The Regulations state that a landlord must ensure that electrical safety standards are met and that investigative or remedial work is carried out if the report requires this.
All electrical installations should be safe for continued use. In practice, if the report does not require investigative or remedial work, the landlord will not be required to carry out any further work.
Reports can also recommend improvement, in addition to requiring remedial work. If a report only recommends improvement but does not require any further investigative or remedial work to be carried out – indicated with a ‘C3’ classification code – then while it would be good practice to carry out this work, it would not be required in order to comply with the Regulations.
What about new build properties or new installations?
If a property is newly built or has been completely rewired, it should have an Electrical Installation Certificate, known as an EIC.
Landlords can provide a copy of the EIC to tenants and, if requested, the local housing authority. The landlord will then not be required to carry out further checks or provide a report for 5 years after the EIC has been issued, as long as they have complied with their duty or duties under the Regulations.
Will the mandatory inspections and tests cover electrical appliances?
No. Due to the variety of electrical appliances in use, one single mandated approach is not viable or practical.
Landlords are recommended to regularly carry out portable appliance testing (PAT) on any electrical appliance that they provide and then supply the tenant with a record of any electrical inspections carried out as good practice. Landlords may also consider registering products with a registration scheme.
What can local authorities do with the proceeds of financial penalties?
Local authorities can apply the proceeds of these penalties to meet the costs and expenses incurred in private rented sector enforcement.
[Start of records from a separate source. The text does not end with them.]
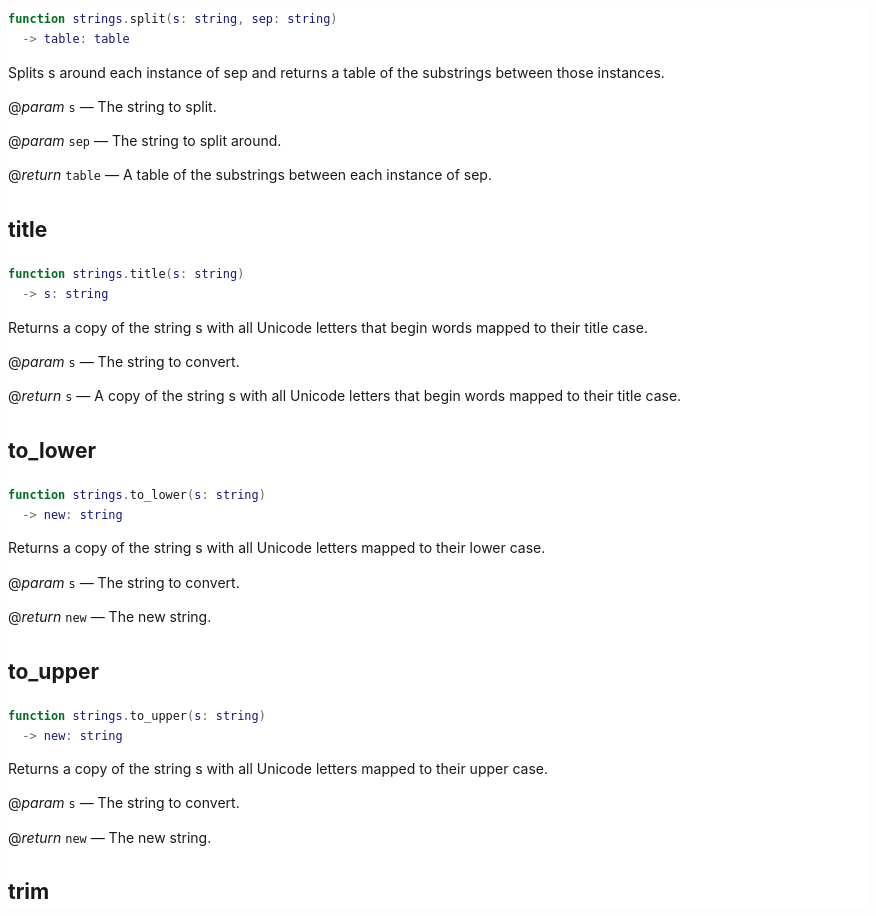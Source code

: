
```lua
function strings.split(s: string, sep: string)
  -> table: table
```

 Splits s around each instance of sep and returns a table of the substrings between those instances.

@*param* `s` — The string to split.

@*param* `sep` — The string to split around.

@*return* `table` — A table of the substrings between each instance of sep.

## title


```lua
function strings.title(s: string)
  -> s: string
```

 Returns a copy of the string s with all Unicode letters that begin words mapped to their title case.

@*param* `s` — The string to convert.

@*return* `s` — A copy of the string s with all Unicode letters that begin words mapped to their title case.

## to_lower


```lua
function strings.to_lower(s: string)
  -> new: string
```

 Returns a copy of the string s with all Unicode letters mapped to their lower case.

@*param* `s` — The string to convert.

@*return* `new` — The new string.

## to_upper


```lua
function strings.to_upper(s: string)
  -> new: string
```

 Returns a copy of the string s with all Unicode letters mapped to their upper case.

@*param* `s` — The string to convert.

@*return* `new` — The new string.

## trim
Can tenants get compensation if they have been living with faulty electrics?
Some tenants can use the Homes (Fitness for Human Habitation) Act 2018 to take their landlords to court if their property is unfit, which could include being unsafe due to faulty electrics. The courts can then order that landlord to pay their tenants compensation for the period of time the property wasn’t safe.
See guidance on the Homes (Fitness for Human Habitation) Act 2018.
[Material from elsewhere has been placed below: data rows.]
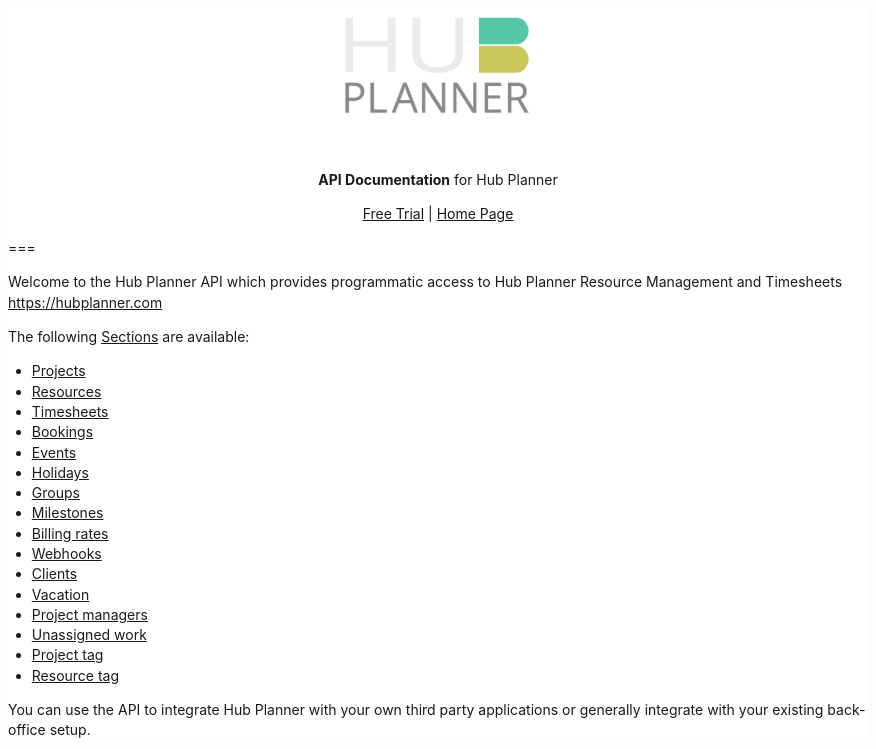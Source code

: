 <p align="center">
  <img alt="Hub Planner Logo" title="Hub Planner" src="/logo.png" width="250">
</p>
<p align="center" style="margin-top: 40px">
  <strong>API Documentation</strong> for Hub Planner
</p>
<p align="center">
  <a href="https://signup.hubplanner.com">Free Trial</a>
  |
  <a href="https://hubplanner.com">Home Page</a>
</p>

===

Welcome to the Hub Planner API which provides programmatic access to Hub Planner Resource Management and Timesheets https://hubplanner.com

The following [Sections](https://github.com/hubplanner/API/tree/master/Sections) are available:

* [Projects](https://github.com/hubplanner/API/blob/master/Sections/project.md)
* [Resources](https://github.com/hubplanner/API/blob/master/Sections/resource.md)
* [Timesheets](https://github.com/hubplanner/API/blob/master/Sections/timesheets.md)
* [Bookings](https://github.com/hubplanner/API/blob/master/Sections/bookings.md)
* [Events](https://github.com/hubplanner/API/blob/master/Sections/events.md)
* [Holidays](https://github.com/hubplanner/API/blob/master/Sections/holidays.md)
* [Groups](https://github.com/hubplanner/API/blob/master/Sections/groups.md)
* [Milestones](https://github.com/hubplanner/API/blob/master/Sections/milestones.md)
* [Billing rates](https://github.com/hubplanner/API/blob/master/Sections/billingrate.md)
* [Webhooks](https://github.com/hubplanner/API/blob/master/Sections/webhooks.md)
* [Clients](https://github.com/hubplanner/API/blob/master/Sections/clients.md)
* [Vacation](https://github.com/hubplanner/API/blob/master/Sections/vacation.md)
* [Project managers](https://github.com/hubplanner/API/blob/master/Sections/project-manager.md)
* [Unassigned work](https://github.com/hubplanner/API/blob/master/Sections/unassigned-work.md)
* [Project tag](https://github.com/hubplanner/API/blob/master/Sections/project-tag.md)
* [Resource tag](https://github.com/hubplanner/API/blob/master/Sections/resource-tag.md)

You can use the API to integrate Hub Planner with your own third party applications or generally integrate with your existing back-office setup.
What about Houses in Multiple Occupation (HMOs)?
Existing provisions in Regulation 6(3) of the Management of Houses in Multiple Occupation (England) Regulations 2006 have been repealed, ensuring all properties are in scope of the new Regulations.
Schedule 4 of the Housing Act 2004 has been amended by the new Regulations to require a new mandatory licence condition for licences granted under Parts 2 and 3 of the Housing Act 2004.
Can tenants apply for Rent Repayment Orders (RROs) if their landlord does not comply with the Regulations?
The Regulations amend the Housing Act 2004 so that landlords of the higher-risk licensable houses in multiple occupation (HMOs) or properties licensed under Selective Licensing schemes will be required to ensure their electrical installation is safe as a condition of their licence. If they don’t, their licence could be revoked, which may mean a tenant can apply for a Rent Repayment Order.
Which tenancies do the new Regulations apply to?
If a private tenant has a right to occupy a property as their only or main residence and pays rent, then the Regulations apply. This includes assured shorthold tenancies and licences to occupy.
What about where tenancies ‘roll over’ into periodic tenancies? Will that count as a new tenancy?
Whether or not a ‘periodic’ tenancy is a new tenancy, as defined in Regulation 2, depends on the type of tenancy issued.
- For ‘contractual periodic tenancies’ – where it is written in the original tenancy agreement that on expiry of the fixed term the tenancy will become periodic – the periodic tenancy will be part of the same tenancy and no new tenancy would be created.
- For ‘statutory periodic tenancies’ – where on expiry of the fixed term the tenancy rolls over into a periodic tenancy automatically by statute (rather than by contract) – the periodic tenancy would be a new tenancy.